The CAI values range from 0 to 1, and high CAI values indicate higher levels of CUB (Subramanian and Rup Sarkar 2015). Codon adaptation index (CAI) analyses were performed to determine the codon usage optimization and adaptation of HBV in relation to its hosts. CAI values for all codons were calculated by reference to the codon usage of H. sapiens. We found that, in relation to H. sapiens, the CAI values of HBV S small protein-coding regions were in the range of 0.78–0.90 (Fig. 12). This study found a tendency of relatively high CAI values (> 0.5), which disclosed a good adaptability of HBV to its hosts and a low translation pressure (Subramanian and Rup Sarkar 2015). The tendency of high CAI values for H. sapiens suggests that selection pressure from H. sapiens can affect the codon usage of HBV and that the evolution of codon usage in HBV allows it to use the translation machinery of H. sapiens more efficiently. In addition, the results suggested that these differences are related to codon usage preferences. Our results about codon usage preferences were consistent with published works (Ma et al. 2011).
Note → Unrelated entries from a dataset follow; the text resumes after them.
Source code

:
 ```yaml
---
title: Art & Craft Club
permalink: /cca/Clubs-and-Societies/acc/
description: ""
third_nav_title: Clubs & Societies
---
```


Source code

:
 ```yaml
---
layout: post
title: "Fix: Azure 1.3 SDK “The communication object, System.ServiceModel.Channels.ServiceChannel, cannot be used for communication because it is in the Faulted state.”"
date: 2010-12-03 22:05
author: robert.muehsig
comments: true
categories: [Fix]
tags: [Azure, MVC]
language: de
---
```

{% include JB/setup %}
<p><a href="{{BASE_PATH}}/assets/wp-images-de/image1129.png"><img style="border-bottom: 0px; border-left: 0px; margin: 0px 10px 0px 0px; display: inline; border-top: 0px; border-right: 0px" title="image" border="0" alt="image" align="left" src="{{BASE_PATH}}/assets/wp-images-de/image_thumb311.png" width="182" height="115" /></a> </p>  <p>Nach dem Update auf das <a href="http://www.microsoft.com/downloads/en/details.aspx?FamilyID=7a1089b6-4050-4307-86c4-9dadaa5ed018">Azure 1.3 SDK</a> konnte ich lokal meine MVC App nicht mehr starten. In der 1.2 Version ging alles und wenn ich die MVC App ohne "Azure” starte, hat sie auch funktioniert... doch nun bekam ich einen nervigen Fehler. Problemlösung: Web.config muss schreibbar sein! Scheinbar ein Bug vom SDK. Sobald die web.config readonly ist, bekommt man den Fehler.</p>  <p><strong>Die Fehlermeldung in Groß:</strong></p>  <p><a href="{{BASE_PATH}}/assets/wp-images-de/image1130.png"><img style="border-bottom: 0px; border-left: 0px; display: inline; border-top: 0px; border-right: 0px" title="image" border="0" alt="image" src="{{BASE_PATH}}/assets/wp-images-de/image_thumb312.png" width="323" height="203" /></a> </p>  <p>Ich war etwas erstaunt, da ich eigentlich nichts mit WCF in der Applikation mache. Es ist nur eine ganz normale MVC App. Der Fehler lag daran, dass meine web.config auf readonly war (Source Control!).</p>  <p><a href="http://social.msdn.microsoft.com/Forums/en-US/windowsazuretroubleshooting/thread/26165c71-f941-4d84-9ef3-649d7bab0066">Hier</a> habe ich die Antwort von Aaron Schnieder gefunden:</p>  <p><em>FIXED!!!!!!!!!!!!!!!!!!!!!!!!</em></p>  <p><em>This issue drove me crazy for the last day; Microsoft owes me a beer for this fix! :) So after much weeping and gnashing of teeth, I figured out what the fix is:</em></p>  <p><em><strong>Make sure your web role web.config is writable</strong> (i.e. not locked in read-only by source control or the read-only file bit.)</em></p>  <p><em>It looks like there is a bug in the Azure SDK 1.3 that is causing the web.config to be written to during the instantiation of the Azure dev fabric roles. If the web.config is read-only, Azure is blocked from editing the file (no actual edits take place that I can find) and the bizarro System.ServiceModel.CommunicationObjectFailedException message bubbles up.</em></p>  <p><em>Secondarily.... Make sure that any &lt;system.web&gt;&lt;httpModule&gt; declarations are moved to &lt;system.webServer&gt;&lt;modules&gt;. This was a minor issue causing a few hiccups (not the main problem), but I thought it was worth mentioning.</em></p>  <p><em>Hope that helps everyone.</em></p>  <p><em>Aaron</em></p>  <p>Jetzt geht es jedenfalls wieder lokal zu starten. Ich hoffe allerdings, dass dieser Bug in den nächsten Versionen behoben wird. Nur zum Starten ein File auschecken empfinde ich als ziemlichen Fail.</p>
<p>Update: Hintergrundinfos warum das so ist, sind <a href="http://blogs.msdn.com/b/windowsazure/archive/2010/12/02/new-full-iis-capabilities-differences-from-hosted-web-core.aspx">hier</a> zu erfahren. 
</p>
Turning to the expression levels of viral product in host cells, the relationship between CAI and GC3% indicates that the various CUBs among B, C, D genotypes exist in the process of evolution of HBV (Fig. 12). This demonstrated that the synonymous codon usage patterns of HBV might play an important role in the optimized expression level of viral product of HBV. Some previous reports pointed out that HBV genotypes have been increasingly associated with differences in virologic and clinical features, such as response to antiviral therapies and severity of liver disease (Enomoto et al. 2006; Kao et al. 2000; Palumbo 2007; Wai et al. 2002).

Fig. 12
figure 12

CAI value vs. GC3%. The different genotype points represent the correlation between gene expression and nucleotide composition of HBV coding sequence

Conclusions

This is the first study revealing the codon usage pattern within HBV genotypes. Our study indicated that the CUB of HBV genotypes is low with good adaptability to the human genome. Our findings hinted that mutation bias and mutational pressure were the prevalent factors in shaping HBV codon usage patterns. The present findings have great prospects for elucidating the molecular evolution and functional mechanisms of HBV. The present data will be of clinical importance, especially for studying the pathogenesis of hepatis B and developing treatment drugs.